SEOUL -- It was a moment LG Electronics could be proud of. The South Korean company, long overshadowed by compatriot Samsung Electronics, showed off its 65-inch roll-up TV at this year's CES in Las Vegas, drawing applause from the crowd and proving again its prowess in manufacturing cutting-edge display panels.
But LG's success in high-end TVs stands in sharp contrast to its troubles in the smartphone market, where it struggles to survive amid competition from Apple, Samsung and, increasingly, Chinese players like Huawei Technologies.
Kwon Bong-suk, head of LG's TV segment, is credited with boosting sales of premium sets. In January, he began his latest assignment: turning around its loss-making smartphone business.
"President Kwon will transplant the success of OLED TVs ... to the mobile communications division," the company said in a statement. Kwon will serve as head of both divisions.
LG is under intense pressure to turn around its smartphones business, logging about 2.8 trillion won ($2.5 billion) in losses over the past three years, while Samsung earned about 33.1 trillion won in the sector over the same period.
Some observers are suggesting that LG should pull out of the industry if it cannot compete with Apple and Samsung on innovation or Huawei on cost. Some are also questioning whether it makes sense for LG to put one of its best executives in charge of its worst business.
But LG is sticking with mobile, believing that smartphones are a crucial test bed for cutting-edge consumer technology and a key pillar of its artificial intelligence ecosystem.
"Smartphones are not our sole business. Its technology is related to automotive electronics and home appliances," CEO Jo Seong-jin said at a press conference at CES. "We are not considering pulling out of the market."
Smartphones are a key device for controlling AI-based automotive electronics and smart home systems. LG has developed its own smart home system called ThinQ, which connects and controls its home appliances.
Analysts agree that the company cannot abandon smartphones due to their critical role in AI and the "internet of things," but also say LG must address its problems in the sector.
"The company's dilemma is that it cannot give up the smartphone business because [the devices] will be at the heart of the internet of things," said Kim Ji-san, an analyst at Kiwoom Securities. "LG is under pressure to fundamentally change its system to diffuse risks."
Kim said that spinning off the smartphone business is a realistic option for reducing risks without giving up the technology.
LG Chief Technology Officer I.P. Park outlined the company's AI ambitions in a keynote speech at CES. "Our vision in the coming age of AI is to become a lifestyle innovator that serves a truly intelligent way of living."
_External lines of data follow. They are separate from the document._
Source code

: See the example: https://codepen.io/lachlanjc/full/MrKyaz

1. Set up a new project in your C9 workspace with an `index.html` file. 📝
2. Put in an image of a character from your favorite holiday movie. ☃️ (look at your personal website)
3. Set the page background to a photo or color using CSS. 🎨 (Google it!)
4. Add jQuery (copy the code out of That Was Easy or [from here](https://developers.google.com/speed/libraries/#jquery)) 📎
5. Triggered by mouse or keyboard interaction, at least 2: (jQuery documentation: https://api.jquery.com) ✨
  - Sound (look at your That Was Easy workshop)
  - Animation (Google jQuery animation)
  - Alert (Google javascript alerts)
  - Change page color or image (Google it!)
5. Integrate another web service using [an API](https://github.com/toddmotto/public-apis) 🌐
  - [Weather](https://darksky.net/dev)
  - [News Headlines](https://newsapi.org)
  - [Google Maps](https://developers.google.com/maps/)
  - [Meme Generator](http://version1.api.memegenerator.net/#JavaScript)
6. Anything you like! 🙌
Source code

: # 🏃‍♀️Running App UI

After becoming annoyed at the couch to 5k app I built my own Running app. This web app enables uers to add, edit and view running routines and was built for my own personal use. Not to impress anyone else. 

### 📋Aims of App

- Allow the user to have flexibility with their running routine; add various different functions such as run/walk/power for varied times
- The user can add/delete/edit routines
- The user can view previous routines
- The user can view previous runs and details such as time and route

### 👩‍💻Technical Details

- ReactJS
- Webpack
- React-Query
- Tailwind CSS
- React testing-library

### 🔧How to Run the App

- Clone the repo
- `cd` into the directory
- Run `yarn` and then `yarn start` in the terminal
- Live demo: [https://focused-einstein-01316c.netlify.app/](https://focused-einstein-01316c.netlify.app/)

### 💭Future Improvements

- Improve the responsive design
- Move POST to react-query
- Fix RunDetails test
The Consumer Technology Association, host of the event, predicts that LG's ThinQ AI platform, which was launched last year, will play a decisive role in the future of the company as it sets its sights on autonomous vehicles, smart homes, smart cities and robotics.
Speaking at the IFA in Berlin last year, CEO Jo gave an example of the kind of customized services users could expect from the platform. "Your home will know what kind of day you had at the office and will roll out the welcome mat by preparing the perfect environment for when you walk in the door."
But for now the company faces a harsh reality. Operating profit for October-December fell 79.5% on the year to 75.3 billion won, while revenue dropped 7% to 15.8 trillion won. The company will disclose its earning by sector on Jan. 31.
Analysts attribute the poor performance to LG's massive losses in its smartphone business, which are eating into profits from home appliances and TVs, LG's two cash cows.
"Even though home appliances and TVs are performing well, poor sales of smartphones pulled down the earnings guidance more than expected," said Roh Kyoung-tak, an analyst at Eugene Investment & Securities.
"LG's smartphone business was hit hard by its high exposure to the U.S. and emerging markets amid trade tensions between the U.S. and China, as well as the economic slowdown in emerging markets."
The U.S. market accounts for half of LG's smartphone shipments, followed by emerging markets at 36%.
The disappointing earnings have also pulled down the company's market value. Its shares fell to 65,900 won on Monday, down 38.4% from a year ago and far below the benchmark Kospi index, which fell 17.5% during the same period.
But analysts say 5G smartphones could offer new opportunities for LG in the U.S. market. Huawei faces scrutiny there due to trade tensions between Washington and Beijing, while Apple does not yet have any plans to release 5G smartphones, which can process data about 20 times faster than 4G models.
"I am sure that development of 5G is an important opportunity for the company because only Samsung Electronics and LG Electronics can cope with the advanced markets in the early stage," said Kim at Kiwoom.